::: Supplied information :::
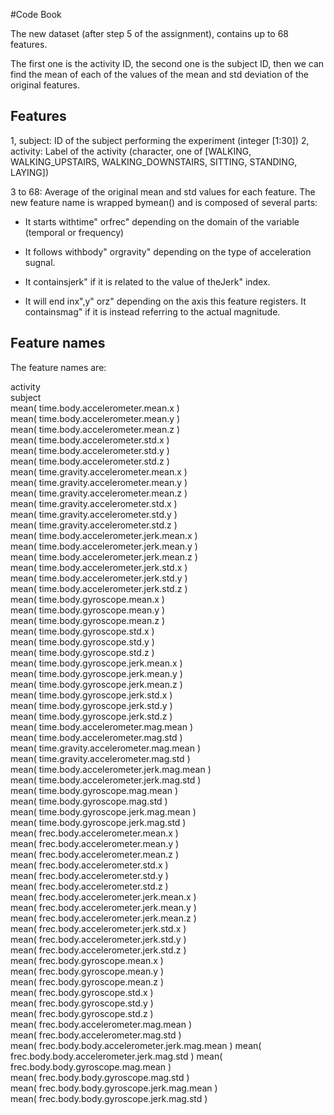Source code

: #Code Book

The new dataset (after step 5 of the assignment), contains up to 68 features.

The first one is the activity ID, the second one is the subject ID, then we can find the mean of each of the values of the mean and std deviation of the original features.

## Features
1, subject: ID of the subject performing the experiment (integer [1:30])
2, activity: Label of the activity (character, one of [WALKING, WALKING\_UPSTAIRS, WALKING\_DOWNSTAIRS, SITTING, STANDING, LAYING])

3 to 68:
Average of the original mean and std values for each feature. The new feature name is wrapped bymean() and is composed of several parts:

- It starts withtime" orfrec" depending on the domain of the variable (temporal or frequency)

- It follows withbody" orgravity" depending on the type of acceleration sugnal.

- It containsjerk" if it is related to the value of theJerk" index. 

- It will end inx",y" orz" depending on the axis this feature registers. It containsmag" if it is instead referring to the actual magnitude.

## Feature names
The feature names are:

activity                                          
subject                                           
mean( time.body.accelerometer.mean.x )            
mean( time.body.accelerometer.mean.y )            
mean( time.body.accelerometer.mean.z )            
mean( time.body.accelerometer.std.x )             
mean( time.body.accelerometer.std.y )             
mean( time.body.accelerometer.std.z )             
mean( time.gravity.accelerometer.mean.x )         
mean( time.gravity.accelerometer.mean.y )         
mean( time.gravity.accelerometer.mean.z )         
mean( time.gravity.accelerometer.std.x )          
mean( time.gravity.accelerometer.std.y )          
mean( time.gravity.accelerometer.std.z )          
mean( time.body.accelerometer.jerk.mean.x )       
mean( time.body.accelerometer.jerk.mean.y )       
mean( time.body.accelerometer.jerk.mean.z )       
mean( time.body.accelerometer.jerk.std.x )        
mean( time.body.accelerometer.jerk.std.y )        
mean( time.body.accelerometer.jerk.std.z )        
mean( time.body.gyroscope.mean.x )                
mean( time.body.gyroscope.mean.y )                
mean( time.body.gyroscope.mean.z )                
mean( time.body.gyroscope.std.x )                 
mean( time.body.gyroscope.std.y )                 
mean( time.body.gyroscope.std.z )                 
mean( time.body.gyroscope.jerk.mean.x )           
mean( time.body.gyroscope.jerk.mean.y )           
mean( time.body.gyroscope.jerk.mean.z )           
mean( time.body.gyroscope.jerk.std.x )            
mean( time.body.gyroscope.jerk.std.y )            
mean( time.body.gyroscope.jerk.std.z )            
mean( time.body.accelerometer.mag.mean )          
mean( time.body.accelerometer.mag.std )           
mean( time.gravity.accelerometer.mag.mean )       
mean( time.gravity.accelerometer.mag.std )        
mean( time.body.accelerometer.jerk.mag.mean )     
mean( time.body.accelerometer.jerk.mag.std )      
mean( time.body.gyroscope.mag.mean )              
mean( time.body.gyroscope.mag.std )               
mean( time.body.gyroscope.jerk.mag.mean )         
mean( time.body.gyroscope.jerk.mag.std )          
mean( frec.body.accelerometer.mean.x )            
mean( frec.body.accelerometer.mean.y )            
mean( frec.body.accelerometer.mean.z )            
mean( frec.body.accelerometer.std.x )             
mean( frec.body.accelerometer.std.y )             
mean( frec.body.accelerometer.std.z )             
mean( frec.body.accelerometer.jerk.mean.x )       
mean( frec.body.accelerometer.jerk.mean.y )       
mean( frec.body.accelerometer.jerk.mean.z )       
mean( frec.body.accelerometer.jerk.std.x )        
mean( frec.body.accelerometer.jerk.std.y )        
mean( frec.body.accelerometer.jerk.std.z )        
mean( frec.body.gyroscope.mean.x )                
mean( frec.body.gyroscope.mean.y )                
mean( frec.body.gyroscope.mean.z )                
mean( frec.body.gyroscope.std.x )                 
mean( frec.body.gyroscope.std.y )                 
mean( frec.body.gyroscope.std.z )                 
mean( frec.body.accelerometer.mag.mean )          
mean( frec.body.accelerometer.mag.std )           
mean( frec.body.body.accelerometer.jerk.mag.mean )
mean( frec.body.body.accelerometer.jerk.mag.std )
mean( frec.body.body.gyroscope.mag.mean )         
mean( frec.body.body.gyroscope.mag.std )          
mean( frec.body.body.gyroscope.jerk.mag.mean )    
mean( frec.body.body.gyroscope.jerk.mag.std )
:::
Leave out the pictures and retype the rest of the entries exactly.

- _Reply to the exercise_
Source code

: #Code Book

The new dataset (after step 5 of the assignment), contains up to 68 features.

The first one is the activity ID, the second one is the subject ID, then we can find the mean of each of the values of the mean and std deviation of the original features.

## Features
1, subject: ID of the subject performing the experiment (integer [1:30])
2, activity: Label of the activity (character, one of [WALKING, WALKING\_UPSTAIRS, WALKING\_DOWNSTAIRS, SITTING, STANDING, LAYING])

3 to 68:
Average of the original mean and std values for each feature. The new feature name is wrapped bymean() and is composed of several parts:

- It starts withtime" orfrec" depending on the domain of the variable (temporal or frequency)

- It follows withbody" orgravity" depending on the type of acceleration sugnal.

- It containsjerk" if it is related to the value of theJerk" index. 

- It will end inx",y" orz" depending on the axis this feature registers. It containsmag" if it is instead referring to the actual magnitude.

## Feature names
The feature names are:

activity                                          
subject                                           
mean( time.body.accelerometer.mean.x )            
mean( time.body.accelerometer.mean.y )            
mean( time.body.accelerometer.mean.z )            
mean( time.body.accelerometer.std.x )             
mean( time.body.accelerometer.std.y )             
mean( time.body.accelerometer.std.z )             
mean( time.gravity.accelerometer.mean.x )         
mean( time.gravity.accelerometer.mean.y )         
mean( time.gravity.accelerometer.mean.z )         
mean( time.gravity.accelerometer.std.x )          
mean( time.gravity.accelerometer.std.y )          
mean( time.gravity.accelerometer.std.z )          
mean( time.body.accelerometer.jerk.mean.x )       
mean( time.body.accelerometer.jerk.mean.y )       
mean( time.body.accelerometer.jerk.mean.z )       
mean( time.body.accelerometer.jerk.std.x )        
mean( time.body.accelerometer.jerk.std.y )        
mean( time.body.accelerometer.jerk.std.z )        
mean( time.body.gyroscope.mean.x )                
mean( time.body.gyroscope.mean.y )                
mean( time.body.gyroscope.mean.z )                
mean( time.body.gyroscope.std.x )                 
mean( time.body.gyroscope.std.y )                 
mean( time.body.gyroscope.std.z )                 
mean( time.body.gyroscope.jerk.mean.x )           
mean( time.body.gyroscope.jerk.mean.y )           
mean( time.body.gyroscope.jerk.mean.z )           
mean( time.body.gyroscope.jerk.std.x )            
mean( time.body.gyroscope.jerk.std.y )            
mean( time.body.gyroscope.jerk.std.z )            
mean( time.body.accelerometer.mag.mean )          
mean( time.body.accelerometer.mag.std )           
mean( time.gravity.accelerometer.mag.mean )       
mean( time.gravity.accelerometer.mag.std )        
mean( time.body.accelerometer.jerk.mag.mean )     
mean( time.body.accelerometer.jerk.mag.std )      
mean( time.body.gyroscope.mag.mean )              
mean( time.body.gyroscope.mag.std )               
mean( time.body.gyroscope.jerk.mag.mean )         
mean( time.body.gyroscope.jerk.mag.std )          
mean( frec.body.accelerometer.mean.x )            
mean( frec.body.accelerometer.mean.y )            
mean( frec.body.accelerometer.mean.z )            
mean( frec.body.accelerometer.std.x )             
mean( frec.body.accelerometer.std.y )             
mean( frec.body.accelerometer.std.z )             
mean( frec.body.accelerometer.jerk.mean.x )       
mean( frec.body.accelerometer.jerk.mean.y )       
mean( frec.body.accelerometer.jerk.mean.z )       
mean( frec.body.accelerometer.jerk.std.x )        
mean( frec.body.accelerometer.jerk.std.y )        
mean( frec.body.accelerometer.jerk.std.z )        
mean( frec.body.gyroscope.mean.x )                
mean( frec.body.gyroscope.mean.y )                
mean( frec.body.gyroscope.mean.z )                
mean( frec.body.gyroscope.std.x )                 
mean( frec.body.gyroscope.std.y )                 
mean( frec.body.gyroscope.std.z )                 
mean( frec.body.accelerometer.mag.mean )          
mean( frec.body.accelerometer.mag.std )           
mean( frec.body.body.accelerometer.jerk.mag.mean )
mean( frec.body.body.accelerometer.jerk.mag.std )
mean( frec.body.body.gyroscope.mag.mean )         
mean( frec.body.body.gyroscope.mag.std )          
mean( frec.body.body.gyroscope.jerk.mag.mean )    
mean( frec.body.body.gyroscope.jerk.mag.std )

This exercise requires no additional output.